INPUT FOR THIS TASK —
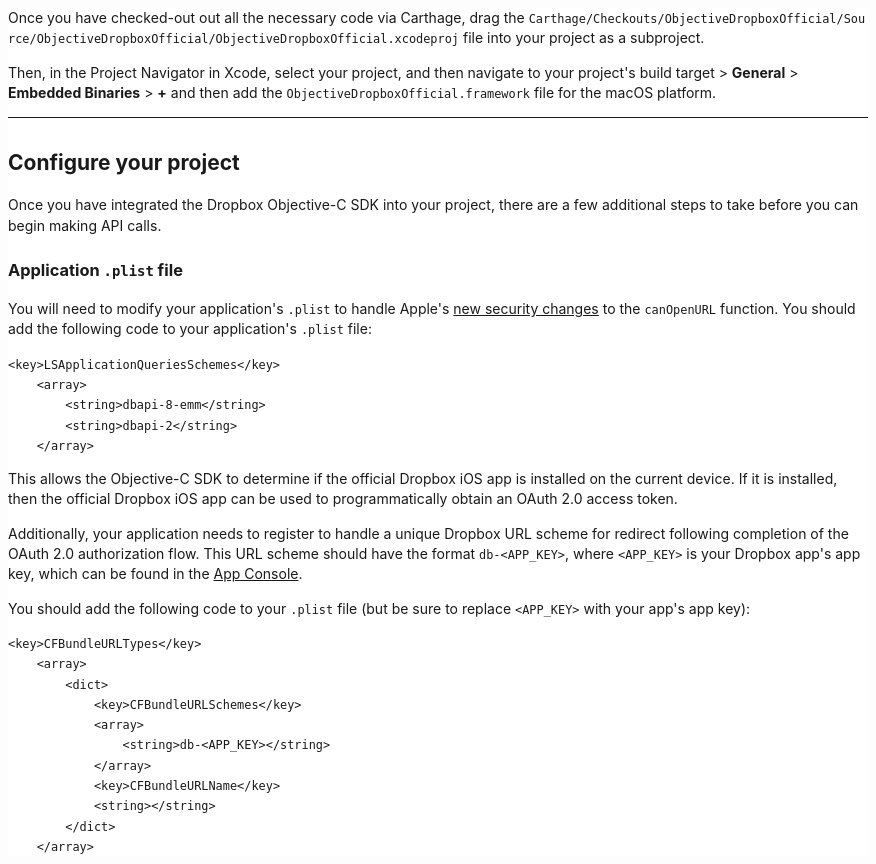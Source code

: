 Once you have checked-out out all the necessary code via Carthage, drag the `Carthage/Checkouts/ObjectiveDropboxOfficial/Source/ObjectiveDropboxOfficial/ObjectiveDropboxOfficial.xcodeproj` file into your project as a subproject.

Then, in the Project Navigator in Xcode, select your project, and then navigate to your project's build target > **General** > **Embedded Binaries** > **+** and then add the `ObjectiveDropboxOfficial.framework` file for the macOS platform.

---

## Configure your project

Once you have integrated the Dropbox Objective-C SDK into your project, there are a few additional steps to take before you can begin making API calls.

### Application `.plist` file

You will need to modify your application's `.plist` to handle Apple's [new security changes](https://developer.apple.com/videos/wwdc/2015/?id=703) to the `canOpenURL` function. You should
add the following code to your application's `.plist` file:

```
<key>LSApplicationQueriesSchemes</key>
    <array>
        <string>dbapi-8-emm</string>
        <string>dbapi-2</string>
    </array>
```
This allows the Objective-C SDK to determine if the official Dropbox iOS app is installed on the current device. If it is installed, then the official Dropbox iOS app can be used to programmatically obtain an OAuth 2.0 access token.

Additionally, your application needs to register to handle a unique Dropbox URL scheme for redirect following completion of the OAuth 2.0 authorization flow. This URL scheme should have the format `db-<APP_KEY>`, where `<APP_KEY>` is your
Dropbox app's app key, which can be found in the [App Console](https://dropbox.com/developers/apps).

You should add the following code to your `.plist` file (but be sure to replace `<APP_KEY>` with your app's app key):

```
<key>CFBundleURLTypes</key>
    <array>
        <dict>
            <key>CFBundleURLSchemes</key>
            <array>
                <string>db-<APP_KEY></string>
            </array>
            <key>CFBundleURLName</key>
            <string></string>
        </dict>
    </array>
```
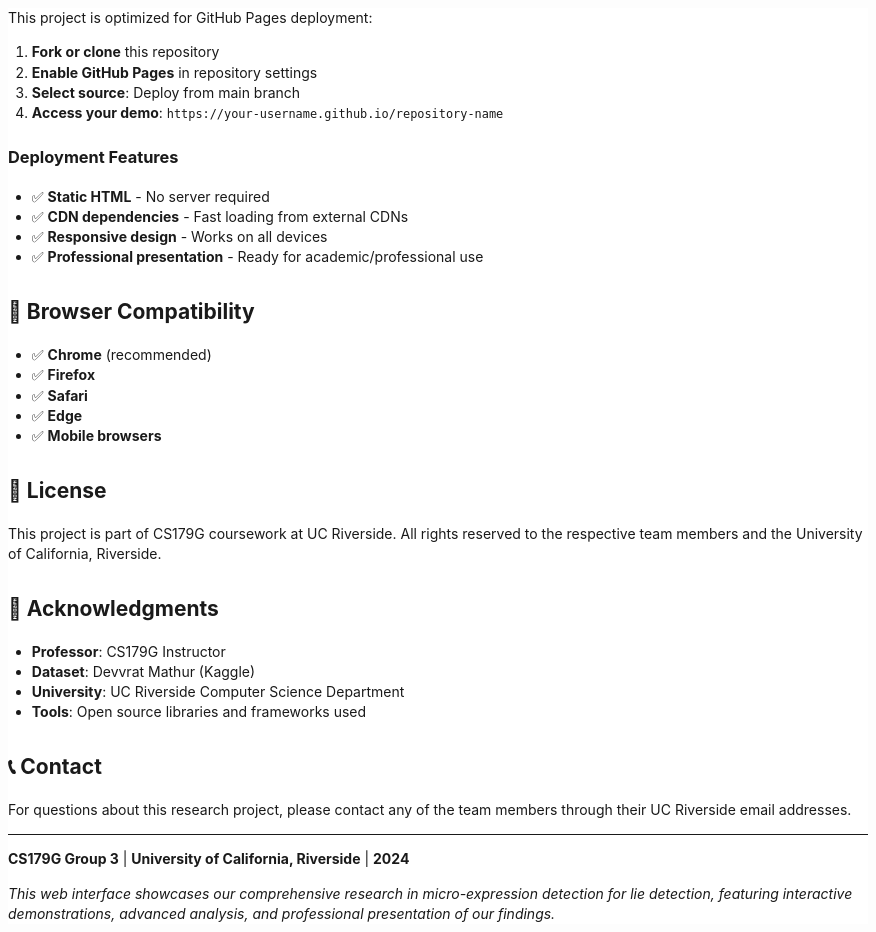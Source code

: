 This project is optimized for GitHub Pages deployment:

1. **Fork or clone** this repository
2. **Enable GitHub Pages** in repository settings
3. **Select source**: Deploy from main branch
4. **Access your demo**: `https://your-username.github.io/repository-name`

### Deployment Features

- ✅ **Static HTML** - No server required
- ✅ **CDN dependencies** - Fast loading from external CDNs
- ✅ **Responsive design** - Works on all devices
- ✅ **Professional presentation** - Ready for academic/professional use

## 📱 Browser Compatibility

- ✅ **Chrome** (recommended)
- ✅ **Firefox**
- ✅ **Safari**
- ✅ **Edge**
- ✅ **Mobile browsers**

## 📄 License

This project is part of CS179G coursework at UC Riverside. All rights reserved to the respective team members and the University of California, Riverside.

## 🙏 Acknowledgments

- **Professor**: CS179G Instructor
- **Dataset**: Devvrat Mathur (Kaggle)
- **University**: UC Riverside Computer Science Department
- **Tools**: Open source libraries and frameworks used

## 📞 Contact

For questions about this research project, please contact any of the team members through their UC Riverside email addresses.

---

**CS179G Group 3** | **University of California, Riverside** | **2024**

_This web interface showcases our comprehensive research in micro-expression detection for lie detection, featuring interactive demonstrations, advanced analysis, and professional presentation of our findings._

REQUIRED ACTION —
Repeat word for word the lines above that run from the line containing "1. **Fork or clone** this repository" through the line containing "## 📞 Contact", both ends included, and nothing else.

RESULT —
1. **Fork or clone** this repository
2. **Enable GitHub Pages** in repository settings
3. **Select source**: Deploy from main branch
4. **Access your demo**: `https://your-username.github.io/repository-name`

### Deployment Features

- ✅ **Static HTML** - No server required
- ✅ **CDN dependencies** - Fast loading from external CDNs
- ✅ **Responsive design** - Works on all devices
- ✅ **Professional presentation** - Ready for academic/professional use

## 📱 Browser Compatibility

- ✅ **Chrome** (recommended)
- ✅ **Firefox**
- ✅ **Safari**
- ✅ **Edge**
- ✅ **Mobile browsers**

## 📄 License

This project is part of CS179G coursework at UC Riverside. All rights reserved to the respective team members and the University of California, Riverside.

## 🙏 Acknowledgments

- **Professor**: CS179G Instructor
- **Dataset**: Devvrat Mathur (Kaggle)
- **University**: UC Riverside Computer Science Department
- **Tools**: Open source libraries and frameworks used

## 📞 Contact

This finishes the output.